In frogs' croaks, Madeleine Linck hears environment's pulse

Calling survey
Three Rivers Park wildlife technician Madeleine Linck listens during a frog and toad calling survey at Wolsfeld Woods in Orono Sunday, June 2, 2013. Linck has volunteered as a frog and toad surveyor for about 20 years.
MPR Photo/Jeffrey Thompson

Half an hour past sunset in rural western Hennepin County, Madeleine Linck strains her ears. She's listening, believe it or not, for the sounds of courtship.

Frog courtship, that is.

Linck is helping with a survey gauging the presence of the state's 14 frog and toad species. She's listening for the male mating call.

"The females do no calling," Linck said.

She offers no judgment on the family values of frogs.

"The females, once they lay their eggs, usually disperse pretty quickly and the males will hang out and be hopeful another female might come by," she said.

The survey started 19 years ago due to concerns worldwide that amphibian populations were in decline due to habitat destruction, disease and other factors. Results show the state's frog and toad population is relatively stable with the exception of grey tree frogs and spring peepers, where the number of calls heard is down.

A frog's life is treacherous — predators, weather, disease and even traffic can take a heavy toll.

"They cross our busy roads, and on a rainy night, thousands will be run over," Linck said.

Why worry about frogs? Well, for one, experts say, their numbers tell us about the health of our environment.


Linck is one of the original volunteers for the survey. She grew up in suburban Massachusetts captivated by the out-of-doors generally, birds and amphibians specifically, and moved to Minnesota 25 years ago.

In the early years of the state's annual frog and toad survey, Linck remembers anecdotes from neighbors and friends.

Looking for a frog
Three Rivers Park wildlife technician Madeleine Linck looks for a frog calling near a pond in Orono Sunday, June 2, 2013.
MPR Photo/Jeffrey Thompson

" 'Oh, I had frogs all over my yard,' just like they said about salamanders," Linck said. "Now they're much harder to find."

As the night goes on, the males come awake and are calling out to available females.

"They are very hard to see [because] they're so camouflaged. Everyone's ready to eat a frog so they have to keep out of view," Linck said.


Frog's and tadpole's popularity as food for other critters is what makes them interesting for study. Minnesota Department of Natural Resources herpetologist Carol Hall said tadpoles especially are an important source of food. She said wading birds, raccoons, even other frogs make a meal of them. Going the other direction on the food chain, frogs eat a lot of invertebrates.

Others see the frog as the proverbial canary in a coal mine. Even though Minnesota's frog and toad population appears to be relatively stable, the amphibian population in some parts of the Amazon basin, Central America and Mexico has declined sharply with some species apparently disappearing altogether.

Wood Frog
A Wood Frog was photographed in central St. Louis County in Minnesota June, 2011.
Courtesy of Carol Hall/MN DNR

In Minnesota the northern cricket frog population is endangered, but Hall said recently a couple of small colonies have been located.

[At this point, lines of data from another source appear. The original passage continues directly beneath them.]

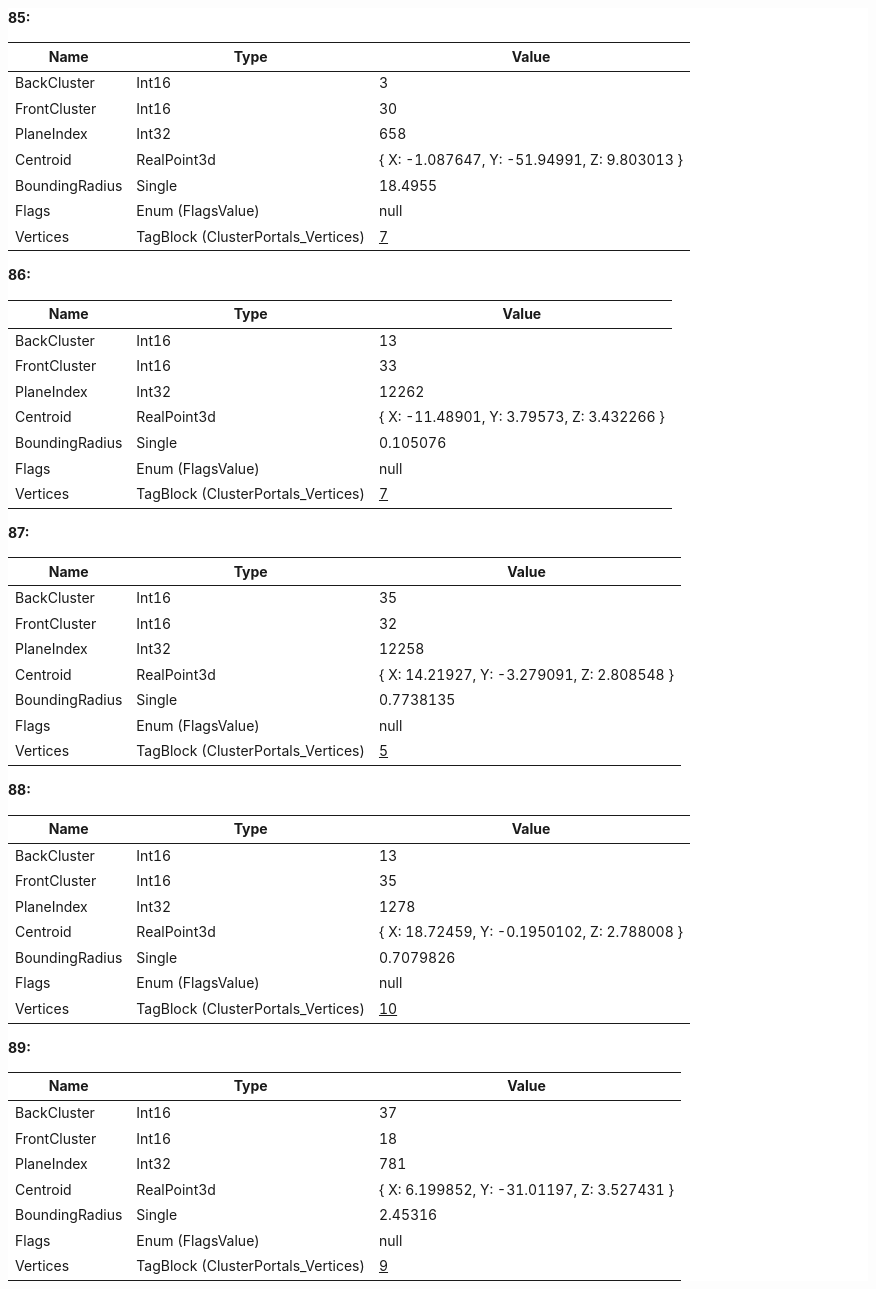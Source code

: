 
**85:**

Name	| Type	| Value
---	|---	|---	|
BackCluster	|Int16	|3
FrontCluster	|Int16	|30
PlaneIndex	|Int32	|658
Centroid	|RealPoint3d	|{ X: -1.087647, Y: -51.94991, Z: 9.803013 }
BoundingRadius	|Single	|18.4955
Flags	|Enum (FlagsValue)	|null
Vertices	|TagBlock (ClusterPortals_Vertices)	|[7](#clusterportals_vertices)


**86:**

Name	| Type	| Value
---	|---	|---	|
BackCluster	|Int16	|13
FrontCluster	|Int16	|33
PlaneIndex	|Int32	|12262
Centroid	|RealPoint3d	|{ X: -11.48901, Y: 3.79573, Z: 3.432266 }
BoundingRadius	|Single	|0.105076
Flags	|Enum (FlagsValue)	|null
Vertices	|TagBlock (ClusterPortals_Vertices)	|[7](#clusterportals_vertices)


**87:**

Name	| Type	| Value
---	|---	|---	|
BackCluster	|Int16	|35
FrontCluster	|Int16	|32
PlaneIndex	|Int32	|12258
Centroid	|RealPoint3d	|{ X: 14.21927, Y: -3.279091, Z: 2.808548 }
BoundingRadius	|Single	|0.7738135
Flags	|Enum (FlagsValue)	|null
Vertices	|TagBlock (ClusterPortals_Vertices)	|[5](#clusterportals_vertices)


**88:**

Name	| Type	| Value
---	|---	|---	|
BackCluster	|Int16	|13
FrontCluster	|Int16	|35
PlaneIndex	|Int32	|1278
Centroid	|RealPoint3d	|{ X: 18.72459, Y: -0.1950102, Z: 2.788008 }
BoundingRadius	|Single	|0.7079826
Flags	|Enum (FlagsValue)	|null
Vertices	|TagBlock (ClusterPortals_Vertices)	|[10](#clusterportals_vertices)


**89:**

Name	| Type	| Value
---	|---	|---	|
BackCluster	|Int16	|37
FrontCluster	|Int16	|18
PlaneIndex	|Int32	|781
Centroid	|RealPoint3d	|{ X: 6.199852, Y: -31.01197, Z: 3.527431 }
BoundingRadius	|Single	|2.45316
Flags	|Enum (FlagsValue)	|null
Vertices	|TagBlock (ClusterPortals_Vertices)	|[9](#clusterportals_vertices)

Sick or disappearing frogs raise a red flag. An early flag went up nearly two decades ago when students found deformed frogs in a southern Minnesota wetland.

Since then several causes have been cited ranging from agricultural chemical use to climate change to parasites.

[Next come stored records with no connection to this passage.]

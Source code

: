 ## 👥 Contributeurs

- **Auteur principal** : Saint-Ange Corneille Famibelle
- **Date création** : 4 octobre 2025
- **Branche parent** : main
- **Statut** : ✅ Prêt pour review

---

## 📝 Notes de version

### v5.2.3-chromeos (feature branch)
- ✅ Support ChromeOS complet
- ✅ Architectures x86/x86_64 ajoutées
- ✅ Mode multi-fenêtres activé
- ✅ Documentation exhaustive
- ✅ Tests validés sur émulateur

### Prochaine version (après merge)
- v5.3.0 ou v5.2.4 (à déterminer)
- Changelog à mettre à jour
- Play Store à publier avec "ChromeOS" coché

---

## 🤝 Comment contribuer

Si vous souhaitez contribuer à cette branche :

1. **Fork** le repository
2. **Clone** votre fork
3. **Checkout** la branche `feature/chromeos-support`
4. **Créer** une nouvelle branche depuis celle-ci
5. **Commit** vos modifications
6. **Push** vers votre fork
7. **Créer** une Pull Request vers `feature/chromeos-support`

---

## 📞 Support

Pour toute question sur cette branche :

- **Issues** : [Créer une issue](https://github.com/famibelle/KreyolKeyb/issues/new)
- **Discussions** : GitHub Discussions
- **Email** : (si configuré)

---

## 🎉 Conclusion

The deformities included some frogs with multiple legs, others with missing legs. Hall said frogs' permeable skin makes them highly sensitive to the effects of farm chemicals.


Linck said tougher state laws have slowed the drainage of wetlands and helped preserve frog habitat. Development and road building "fragment" habitat and isolate frogs as they try travel from wintering to breeding locations.

Hall said wetlands near a road are a critical location for mortality. Wetland drainage, she said, has increased the distance frogs must travel to breed making them vulnerable to predators and dehydration.

Hall said frogs and toads are worth saving not only because of their importance in the food chain but also for potential benefits to humans if research shows ways to make use of their antifungal properties, the ability to regenerate tissue and recover from freezing.

Some species, she said, virtually turn to icicles in the winter time as they crawl into forest duff or decaying trees, create their own anti-freeze, shut down, and then thaw out in the spring.

Linck said property owners can help by cutting back on chemicals and mowing to give frogs a leg up.

"In your back yard you do not have to have a golf course. You can have natural and native, and if each of us does it then there may be some connectivity," Linck said.